I was back in the hospital again, days before I was to enter a rehab, having fallen and broken my nose in a blackout.  For three weeks after that, they, the hospital, the detox, and then the rehab, wondered if my brain would come back enough for me to live a normal life.  Amazingly, it did.  Amazingly, after another rehab, and two jail stays, and a 6 month half way house, I finally got sober, but she, the one who was trying to kill us, lived on, this time, feeding on shame.  She had plenty to eat, even when the rest of us didn’t.  I was getting stronger, and her far, far, weaker.  What finally killed her, the protector, and the queen of dissociation?  I believe in was the arrest that led me to spend six months of the last year in prison.

That was the last straw, and I woke up and looked around at the abuse I was suffering through yet again, and I took control, finally.  I got mad.  I said enough is enough, and I remember every single day since that day.  That’s a real first for me who has entire years in my life completely missing.  It was in prison that I finally knocked down the walls to the bunker that had held me, the 5 year old me, prisoner for 47 years.  That child is a part of me now, and I can feel her pain, and love her properly.  But what of this extremely strong, extremely angry, extremely protective, and extremely self destructive, woman who is dead, but not buried?

I look at her and see that she was the exterior wall of the fortress that protected me from a lifetime of pain.  She was the buffer.  She’s the one who stepped in and took all of the hits, and absorbed all of the shocks and insults.  She’s the one who stepped onto the plane and flew across the country to take care of whichever loved one was dying. She always found a way even when a way seemed impossible.  She not only took care of me, but the entire world she knew.  She’d gotten oh so very tired.  It’s an exhaustion that I still feel.  It was a terribly thankless job.  She carried all of the pain and kept me smiling a fake smile, and moving through life in the best, muddled, way that I could.

What human could endure such an enormous amount of pain and responsibility without help from anyone?  Not me.  I never would have made it without her, and her beauty, and her strength, and her tenacity, for as much as she wanted to die, she wanted me to live.  She gave me the time I needed to grow up, and grow strong on my own, and then she just disappeared when I was ready to take over the reigns.  She is me.  She was the very best of me crying to get out, and she was the very worst, most devastated, part of me, dying inside.   I have been hating myself for weakness that was really strength, ugliness that was really pain, and behaviors that were really just attempts to get love from a woman who just didn’t have it in her to give, alive or dead.

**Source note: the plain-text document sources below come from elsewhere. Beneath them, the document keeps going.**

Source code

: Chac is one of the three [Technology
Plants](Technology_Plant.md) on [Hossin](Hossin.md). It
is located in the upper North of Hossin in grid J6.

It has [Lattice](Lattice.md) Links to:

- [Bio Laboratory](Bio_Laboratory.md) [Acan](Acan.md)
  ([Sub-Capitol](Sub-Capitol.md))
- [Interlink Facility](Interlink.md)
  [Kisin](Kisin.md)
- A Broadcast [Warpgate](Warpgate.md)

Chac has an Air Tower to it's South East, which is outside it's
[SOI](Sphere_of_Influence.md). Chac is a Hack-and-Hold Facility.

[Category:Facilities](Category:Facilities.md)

We are one now.  Me, and that tiny, little girl, and that tough as nails woman with a heart so big that she was willing to take on the pain of the world.  That person is me, and I am beautiful, and happy, and passionate, and talented, more than smart enough, and certainly good enough.  Forgiveness I give to you now, because you are me, and I love me, and I thank you.  We made it through to the other side, and on this side is healing and happiness.   It’s going to be okay.  I am okay, just the way that I am.